Last night in class my Professor was outlining the “stages of friendship.”

She pointed out that kids in elementary school generally think of friends as people who they spend a lot of time with, or are similarly aged to them, OR are people who they see a certain reward involved with interacting with them

Immediately I was catapulted back to 2nd grade. My mother was the ultimate CHAMPION of making me have play dates with kids from my class that I didn’t really want to have play dates with. I have distinct memories of her explaining to me that I had to play with some people sometimes to be nice, because they didn’t have that many friends.

And obvs I hated this.

I remember one girl from class, Jenna, the same Jenna  who in first grade cornered me in the bathroom and told me that the pope was going to come and whisk me off to hell because I didn’t believe in Jesus. Jenna if you’re reading this, I’m sorry, you may be a very lovely person now but in elementary school you were simply not my cup of tea.

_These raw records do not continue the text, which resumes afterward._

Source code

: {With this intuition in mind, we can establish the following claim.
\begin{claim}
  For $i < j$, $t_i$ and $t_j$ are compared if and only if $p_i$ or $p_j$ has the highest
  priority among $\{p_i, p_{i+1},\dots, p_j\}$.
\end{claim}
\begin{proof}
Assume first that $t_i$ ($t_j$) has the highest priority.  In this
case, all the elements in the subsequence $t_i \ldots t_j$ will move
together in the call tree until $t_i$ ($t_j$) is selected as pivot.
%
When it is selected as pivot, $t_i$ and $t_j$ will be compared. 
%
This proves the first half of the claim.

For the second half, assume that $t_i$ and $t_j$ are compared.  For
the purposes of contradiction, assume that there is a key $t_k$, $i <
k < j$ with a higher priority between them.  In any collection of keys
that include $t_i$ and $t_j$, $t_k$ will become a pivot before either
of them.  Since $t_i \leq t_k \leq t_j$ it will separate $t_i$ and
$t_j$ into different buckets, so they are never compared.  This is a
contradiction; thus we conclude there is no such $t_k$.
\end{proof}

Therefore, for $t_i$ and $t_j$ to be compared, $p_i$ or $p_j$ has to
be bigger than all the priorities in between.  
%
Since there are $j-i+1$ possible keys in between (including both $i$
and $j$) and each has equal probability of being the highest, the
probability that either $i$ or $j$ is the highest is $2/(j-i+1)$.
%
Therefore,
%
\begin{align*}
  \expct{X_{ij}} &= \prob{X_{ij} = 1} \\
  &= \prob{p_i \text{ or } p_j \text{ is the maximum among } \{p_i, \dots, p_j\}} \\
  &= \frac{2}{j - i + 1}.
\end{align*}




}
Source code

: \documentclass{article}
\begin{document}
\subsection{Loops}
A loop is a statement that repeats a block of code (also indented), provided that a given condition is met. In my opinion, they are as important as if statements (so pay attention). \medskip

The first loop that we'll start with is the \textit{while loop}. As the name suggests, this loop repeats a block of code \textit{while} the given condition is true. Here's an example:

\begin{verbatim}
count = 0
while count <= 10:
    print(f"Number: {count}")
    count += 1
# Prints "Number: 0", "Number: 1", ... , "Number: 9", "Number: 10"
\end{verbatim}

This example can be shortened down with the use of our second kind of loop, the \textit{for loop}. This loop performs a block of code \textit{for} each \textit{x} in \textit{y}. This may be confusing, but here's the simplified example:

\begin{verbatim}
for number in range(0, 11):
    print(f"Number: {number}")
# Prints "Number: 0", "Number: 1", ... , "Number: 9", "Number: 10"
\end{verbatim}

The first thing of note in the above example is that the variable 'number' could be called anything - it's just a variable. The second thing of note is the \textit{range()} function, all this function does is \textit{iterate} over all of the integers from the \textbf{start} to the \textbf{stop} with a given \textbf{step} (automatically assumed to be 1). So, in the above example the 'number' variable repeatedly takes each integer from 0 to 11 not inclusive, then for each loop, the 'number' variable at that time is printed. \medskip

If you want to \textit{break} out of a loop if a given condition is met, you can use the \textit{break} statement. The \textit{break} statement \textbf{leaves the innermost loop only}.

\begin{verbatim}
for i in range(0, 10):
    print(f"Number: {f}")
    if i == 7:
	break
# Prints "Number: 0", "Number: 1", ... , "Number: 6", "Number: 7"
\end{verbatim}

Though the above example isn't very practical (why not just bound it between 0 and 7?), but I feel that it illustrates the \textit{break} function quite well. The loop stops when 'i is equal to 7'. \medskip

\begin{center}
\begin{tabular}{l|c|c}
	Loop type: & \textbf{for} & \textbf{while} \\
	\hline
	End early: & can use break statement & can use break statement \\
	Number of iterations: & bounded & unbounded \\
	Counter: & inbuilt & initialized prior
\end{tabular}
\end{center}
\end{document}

Jenna had come to Forest Park Elementary with one, very well established, best friend forever, this girl named Kathy. Their mothers were friends and they had, up until kindergarten, grown up together. Of course, as things tend to happen, Kathy branched out and added some more friends to her circle whereas Jenna was content to never have another friend ever other than Kathy. Que sera, sera.

So, my mother, being the altruist that she was, accepted playdates from Jenna’s mother, which I typically loathed. The only reason I would ever go willingly to Jenna’s house was when I knew her mother would be home. There was a very good reason for this….

My reward.

See, Jenna had an older brother and a whole treasure trunk full of his hand me down halloween costumes, supplemented with her own former ballet and ice skating costumes. Jenna’s mother (god bless her for knowing how to bribe children into being her daughter’s friend.) would devise for us, a game of “Halloween” wherein we would spend some time dressing up in different costumes and then we would venture down to the kitchen and we would “Trick-or-Treat.”

aka Jenna’s mom would hold out a plastic pumpkin from the top of the fridge filled with candy. We would fill our hands up with treats, run back upstairs, eat them, and then find a new costume and start the process all over again.

I enjoyed this a lot. Possibly more than the average kid, because it felt as if we never had candy at our house! I liked it so much that I tricked myself into believing, for awhile, that I actually did enjoy playing with Jenna. I have memories of more than one afternoon spent pretend trick-or-treating in her kitchen. I also recall one time where I had recruited more girls from our class to come to her house, after a grand opus of candy filled expectations. But eventually the novelty of the reward ran out, and nothing, not even promises of unlimited starbursts and sweet-tarts could make me wanna go to Jenna’s house for a playdate.

Sigh.

Nothing gold can stay, Ponyboy. Nothing gold can stay.